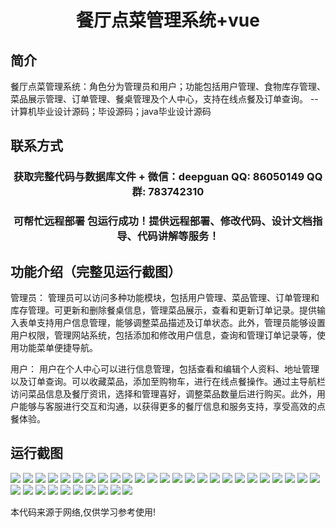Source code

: <p><h1 align="center">餐厅点菜管理系统+vue</h1></p>

## 简介
餐厅点菜管理系统：角色分为管理员和用户；功能包括用户管理、食物库存管理、菜品展示管理、订单管理、餐桌管理及个人中心，支持在线点餐及订单查询。    --计算机毕业设计源码；毕设源码；java毕业设计源码


## 联系方式
<p><h3 align="center">获取完整代码与数据库文件 + 微信：deepguan QQ: 86050149 QQ群: 783742310</h3></p>
<p><h3 align="center">可帮忙远程部署 包运行成功！提供远程部署、修改代码、设计文档指导、代码讲解等服务！</h3></p>

## 功能介绍（完整见运行截图）
管理员： 管理员可以访问多种功能模块，包括用户管理、菜品管理、订单管理和库存管理。可更新和删除餐桌信息，管理菜品展示，查看和更新订单记录。提供输入表单支持用户信息管理，能够调整菜品描述及订单状态。此外，管理员能够设置用户权限，管理网站系统，包括添加和修改用户信息，查询和管理订单记录等，使用功能菜单便捷导航。

用户： 用户在个人中心可以进行信息管理，包括查看和编辑个人资料、地址管理以及订单查询。可以收藏菜品，添加至购物车，进行在线点餐操作。通过主导航栏访问菜品信息及餐厅资讯，选择和管理喜好，调整菜品数量后进行购买。此外，用户能够与客服进行交互和沟通，以获得更多的餐厅信息和服务支持，享受高效的点餐体验。


## 运行截图
![](https://bs-1329754181.cos.ap-shanghai.myqcloud.com/ssm/RestaurantOrderManagementSystem/img/001.jpg)
![](https://bs-1329754181.cos.ap-shanghai.myqcloud.com/ssm/RestaurantOrderManagementSystem/img/002.jpg)
![](https://bs-1329754181.cos.ap-shanghai.myqcloud.com/ssm/RestaurantOrderManagementSystem/img/003.jpg)
![](https://bs-1329754181.cos.ap-shanghai.myqcloud.com/ssm/RestaurantOrderManagementSystem/img/004.jpg)
![](https://bs-1329754181.cos.ap-shanghai.myqcloud.com/ssm/RestaurantOrderManagementSystem/img/005.jpg)
![](https://bs-1329754181.cos.ap-shanghai.myqcloud.com/ssm/RestaurantOrderManagementSystem/img/006.jpg)
![](https://bs-1329754181.cos.ap-shanghai.myqcloud.com/ssm/RestaurantOrderManagementSystem/img/007.jpg)
![](https://bs-1329754181.cos.ap-shanghai.myqcloud.com/ssm/RestaurantOrderManagementSystem/img/008.jpg)
![](https://bs-1329754181.cos.ap-shanghai.myqcloud.com/ssm/RestaurantOrderManagementSystem/img/009.jpg)
![](https://bs-1329754181.cos.ap-shanghai.myqcloud.com/ssm/RestaurantOrderManagementSystem/img/010.jpg)
![](https://bs-1329754181.cos.ap-shanghai.myqcloud.com/ssm/RestaurantOrderManagementSystem/img/011.jpg)
![](https://bs-1329754181.cos.ap-shanghai.myqcloud.com/ssm/RestaurantOrderManagementSystem/img/012.jpg)
![](https://bs-1329754181.cos.ap-shanghai.myqcloud.com/ssm/RestaurantOrderManagementSystem/img/013.jpg)
![](https://bs-1329754181.cos.ap-shanghai.myqcloud.com/ssm/RestaurantOrderManagementSystem/img/014.jpg)
![](https://bs-1329754181.cos.ap-shanghai.myqcloud.com/ssm/RestaurantOrderManagementSystem/img/015.jpg)
![](https://bs-1329754181.cos.ap-shanghai.myqcloud.com/ssm/RestaurantOrderManagementSystem/img/016.jpg)
![](https://bs-1329754181.cos.ap-shanghai.myqcloud.com/ssm/RestaurantOrderManagementSystem/img/017.jpg)
![](https://bs-1329754181.cos.ap-shanghai.myqcloud.com/ssm/RestaurantOrderManagementSystem/img/018.jpg)
![](https://bs-1329754181.cos.ap-shanghai.myqcloud.com/ssm/RestaurantOrderManagementSystem/img/019.jpg)
![](https://bs-1329754181.cos.ap-shanghai.myqcloud.com/ssm/RestaurantOrderManagementSystem/img/020.jpg)
![](https://bs-1329754181.cos.ap-shanghai.myqcloud.com/ssm/RestaurantOrderManagementSystem/img/021.jpg)
![](https://bs-1329754181.cos.ap-shanghai.myqcloud.com/ssm/RestaurantOrderManagementSystem/img/022.jpg)
![](https://bs-1329754181.cos.ap-shanghai.myqcloud.com/ssm/RestaurantOrderManagementSystem/img/023.jpg)
![](https://bs-1329754181.cos.ap-shanghai.myqcloud.com/ssm/RestaurantOrderManagementSystem/img/024.jpg)
![](https://bs-1329754181.cos.ap-shanghai.myqcloud.com/ssm/RestaurantOrderManagementSystem/img/025.jpg)
![](https://bs-1329754181.cos.ap-shanghai.myqcloud.com/ssm/RestaurantOrderManagementSystem/img/026.jpg)
![](https://bs-1329754181.cos.ap-shanghai.myqcloud.com/ssm/RestaurantOrderManagementSystem/img/027.jpg)
![](https://bs-1329754181.cos.ap-shanghai.myqcloud.com/ssm/RestaurantOrderManagementSystem/img/028.jpg)
![](https://bs-1329754181.cos.ap-shanghai.myqcloud.com/ssm/RestaurantOrderManagementSystem/img/029.jpg)
![](https://bs-1329754181.cos.ap-shanghai.myqcloud.com/ssm/RestaurantOrderManagementSystem/img/030.jpg)
![](https://bs-1329754181.cos.ap-shanghai.myqcloud.com/ssm/RestaurantOrderManagementSystem/img/031.jpg)
![](https://bs-1329754181.cos.ap-shanghai.myqcloud.com/ssm/RestaurantOrderManagementSystem/img/032.jpg)
![](https://bs-1329754181.cos.ap-shanghai.myqcloud.com/ssm/RestaurantOrderManagementSystem/img/033.jpg)
![](https://bs-1329754181.cos.ap-shanghai.myqcloud.com/ssm/RestaurantOrderManagementSystem/img/034.jpg)
![](https://bs-1329754181.cos.ap-shanghai.myqcloud.com/ssm/RestaurantOrderManagementSystem/img/035.jpg)

<p>本代码来源于网络,仅供学习参考使用!</p>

## TASK DIRECTIONS
Set every entry down again word for word, but not the pictures.

## ANSWER AREA
Source code

: <p><h1 align="center">餐厅点菜管理系统+vue</h1></p>

## 简介
餐厅点菜管理系统：角色分为管理员和用户；功能包括用户管理、食物库存管理、菜品展示管理、订单管理、餐桌管理及个人中心，支持在线点餐及订单查询。    --计算机毕业设计源码；毕设源码；java毕业设计源码


## 联系方式
<p><h3 align="center">获取完整代码与数据库文件 + 微信：deepguan QQ: 86050149 QQ群: 783742310</h3></p>
<p><h3 align="center">可帮忙远程部署 包运行成功！提供远程部署、修改代码、设计文档指导、代码讲解等服务！</h3></p>

## 功能介绍（完整见运行截图）
管理员： 管理员可以访问多种功能模块，包括用户管理、菜品管理、订单管理和库存管理。可更新和删除餐桌信息，管理菜品展示，查看和更新订单记录。提供输入表单支持用户信息管理，能够调整菜品描述及订单状态。此外，管理员能够设置用户权限，管理网站系统，包括添加和修改用户信息，查询和管理订单记录等，使用功能菜单便捷导航。

用户： 用户在个人中心可以进行信息管理，包括查看和编辑个人资料、地址管理以及订单查询。可以收藏菜品，添加至购物车，进行在线点餐操作。通过主导航栏访问菜品信息及餐厅资讯，选择和管理喜好，调整菜品数量后进行购买。此外，用户能够与客服进行交互和沟通，以获得更多的餐厅信息和服务支持，享受高效的点餐体验。


## 运行截图
![](https://bs-1329754181.cos.ap-shanghai.myqcloud.com/ssm/RestaurantOrderManagementSystem/img/001.jpg)
![](https://bs-1329754181.cos.ap-shanghai.myqcloud.com/ssm/RestaurantOrderManagementSystem/img/002.jpg)
![](https://bs-1329754181.cos.ap-shanghai.myqcloud.com/ssm/RestaurantOrderManagementSystem/img/003.jpg)
![](https://bs-1329754181.cos.ap-shanghai.myqcloud.com/ssm/RestaurantOrderManagementSystem/img/004.jpg)
![](https://bs-1329754181.cos.ap-shanghai.myqcloud.com/ssm/RestaurantOrderManagementSystem/img/005.jpg)
![](https://bs-1329754181.cos.ap-shanghai.myqcloud.com/ssm/RestaurantOrderManagementSystem/img/006.jpg)
![](https://bs-1329754181.cos.ap-shanghai.myqcloud.com/ssm/RestaurantOrderManagementSystem/img/007.jpg)
![](https://bs-1329754181.cos.ap-shanghai.myqcloud.com/ssm/RestaurantOrderManagementSystem/img/008.jpg)
![](https://bs-1329754181.cos.ap-shanghai.myqcloud.com/ssm/RestaurantOrderManagementSystem/img/009.jpg)
![](https://bs-1329754181.cos.ap-shanghai.myqcloud.com/ssm/RestaurantOrderManagementSystem/img/010.jpg)
![](https://bs-1329754181.cos.ap-shanghai.myqcloud.com/ssm/RestaurantOrderManagementSystem/img/011.jpg)
![](https://bs-1329754181.cos.ap-shanghai.myqcloud.com/ssm/RestaurantOrderManagementSystem/img/012.jpg)
![](https://bs-1329754181.cos.ap-shanghai.myqcloud.com/ssm/RestaurantOrderManagementSystem/img/013.jpg)
![](https://bs-1329754181.cos.ap-shanghai.myqcloud.com/ssm/RestaurantOrderManagementSystem/img/014.jpg)
![](https://bs-1329754181.cos.ap-shanghai.myqcloud.com/ssm/RestaurantOrderManagementSystem/img/015.jpg)
![](https://bs-1329754181.cos.ap-shanghai.myqcloud.com/ssm/RestaurantOrderManagementSystem/img/016.jpg)
![](https://bs-1329754181.cos.ap-shanghai.myqcloud.com/ssm/RestaurantOrderManagementSystem/img/017.jpg)
![](https://bs-1329754181.cos.ap-shanghai.myqcloud.com/ssm/RestaurantOrderManagementSystem/img/018.jpg)
![](https://bs-1329754181.cos.ap-shanghai.myqcloud.com/ssm/RestaurantOrderManagementSystem/img/019.jpg)
![](https://bs-1329754181.cos.ap-shanghai.myqcloud.com/ssm/RestaurantOrderManagementSystem/img/020.jpg)
![](https://bs-1329754181.cos.ap-shanghai.myqcloud.com/ssm/RestaurantOrderManagementSystem/img/021.jpg)
![](https://bs-1329754181.cos.ap-shanghai.myqcloud.com/ssm/RestaurantOrderManagementSystem/img/022.jpg)
![](https://bs-1329754181.cos.ap-shanghai.myqcloud.com/ssm/RestaurantOrderManagementSystem/img/023.jpg)
![](https://bs-1329754181.cos.ap-shanghai.myqcloud.com/ssm/RestaurantOrderManagementSystem/img/024.jpg)
![](https://bs-1329754181.cos.ap-shanghai.myqcloud.com/ssm/RestaurantOrderManagementSystem/img/025.jpg)
![](https://bs-1329754181.cos.ap-shanghai.myqcloud.com/ssm/RestaurantOrderManagementSystem/img/026.jpg)
![](https://bs-1329754181.cos.ap-shanghai.myqcloud.com/ssm/RestaurantOrderManagementSystem/img/027.jpg)
![](https://bs-1329754181.cos.ap-shanghai.myqcloud.com/ssm/RestaurantOrderManagementSystem/img/028.jpg)
![](https://bs-1329754181.cos.ap-shanghai.myqcloud.com/ssm/RestaurantOrderManagementSystem/img/029.jpg)
![](https://bs-1329754181.cos.ap-shanghai.myqcloud.com/ssm/RestaurantOrderManagementSystem/img/030.jpg)
![](https://bs-1329754181.cos.ap-shanghai.myqcloud.com/ssm/RestaurantOrderManagementSystem/img/031.jpg)
![](https://bs-1329754181.cos.ap-shanghai.myqcloud.com/ssm/RestaurantOrderManagementSystem/img/032.jpg)
![](https://bs-1329754181.cos.ap-shanghai.myqcloud.com/ssm/RestaurantOrderManagementSystem/img/033.jpg)
![](https://bs-1329754181.cos.ap-shanghai.myqcloud.com/ssm/RestaurantOrderManagementSystem/img/034.jpg)
![](https://bs-1329754181.cos.ap-shanghai.myqcloud.com/ssm/RestaurantOrderManagementSystem/img/035.jpg)

<p>本代码来源于网络,仅供学习参考使用!</p>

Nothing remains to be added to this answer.